How do you make working with your team a little easier and more effective? Since different personalities require different management styles you may need to situate your own style to meet the needs of each person on your team and craft management for different personalities.
But, how do you craft management for different personalities in a way that’s effective? Start by getting to know the personalities of the people in your company.
Talking is a great start. Sit down and talk to each member of your team. Learn about them. Find out what makes them tick, and try to understand their interests, goals, and aspirations. Doing so will not only forge a closer connection with your team, it also will offer you insight into how they behave and interpret what you say.
For a more structured approach, try a test like the Myers Briggs Type Indicator.
The Myers Briggs Type Indicator is a personal assessment tool based on Carl Jung’s theory of psychological types.
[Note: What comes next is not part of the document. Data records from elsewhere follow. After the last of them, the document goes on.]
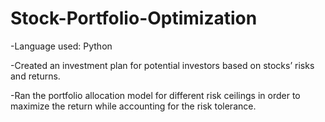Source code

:# Stock-Portfolio-Optimization

-Language used: Python

-Created an investment plan for potential investors based on stocks’ risks and returns. 

-Ran the portfolio allocation model for different risk ceilings in order to maximize the return while accounting for the risk tolerance.
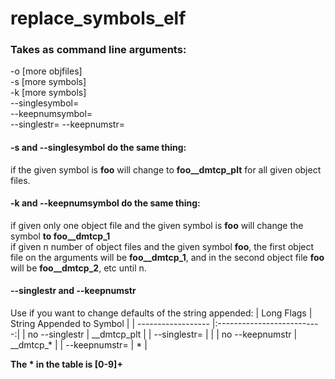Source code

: # replace_symbols_elf

### Takes as command line arguments:
-o <objfile> [more objfiles]  
-s <symbol> [more symbols]    
-k <symbol> [more symbols]  
--singlesymbol=<symbol>  
--keepnumsymbol=<symbol>  
--singlestr=<symbol>
--keepnumstr=<symbol>

#### -s and --singlesymbol do the same thing:
if the given symbol is **foo** will change to **foo__dmtcp_plt** for all given object files.      

#### -k and --keepnumsymbol do the same thing:
if given only one object file and the given symbol is **foo** will change the symbol **to foo__dmtcp_1**  
if given n number of object files and the given symbol **foo**, the first object file on the arguments will be **foo__dmtcp_1**,
and in the second object file **foo** will be **foo__dmtcp_2**, etc until n.

#### --singlestr and --keepnumstr
Use if you want to change defaults of the string appended:
| Long Flags         | String Appended to Symbol  |
| ------------------ |:--------------------------:|
| no --singlestr     | <symbol>\_\_dmtcp\_plt        |
| --singlestr=<str>  | <symbol><str>              |
| no --keepnumstr    | <symbol>\_\_dmtcp\_*          |
| --keepnumstr=<str> | <symbol><str>*             |

**The \* in the table is [0-9]+**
At a very basic level, think extroverts and introverts. It’s also the most widely applied personality tool in the world. Most Fortune 100 companies use it.
Myers-Briggs categorizes people into 16 types based on four categories. Where you focus your attention, for instance, makes you either an introvert or an extrovert. How you take in information, make decisions and deal with the world are the other three categories– and everyone has a preferred tendency in each category.
It is these go-to tendencies that need to be considered when managing a personality.
According to The Myers & Briggs Foundation website, in addition to a desire to focus primarily on the outer world (extroverts) or the inner world (introverts), tendencies have a strong influence over three areas: information gathering, decision-making, and structuring the world around you.
Decision-making and information gathering sound like things that happen on a daily basis in most jobs, right?
If you don’t want to ask employees to take a full test (although it can be a fun team-building exercise) a few basic questions will go a long way.
Try these suggestions from the Myers Briggs website:
Do you prefer to focus on the basic information you take in or do you prefer to interpret and add meaning? (This is called Sensing (S) or Intuition (N).)
When making decisions, do you prefer to first look at logic and consistency or first look at the people and special circumstances? (This is called Thinking (T) or Feeling (F).)
In dealing with the outside world, do you prefer to get things decided or do you prefer to stay open to new information and options? (This is called Judging (J) or Perceiving (P).)
Then, try to match your work style to the team. For instance, a person who likes things to be decided is going to need a firm plan of action, whereas someone open to new information is going to need a more flexible approach.
The logical folks need facts and stats; the people-focused colleagues may need to hear more about the human side of a situation.
It’s not easy to manage multiple personalities, but putting some effort into figuring out which personalities you are managing can keep you from losing your mind.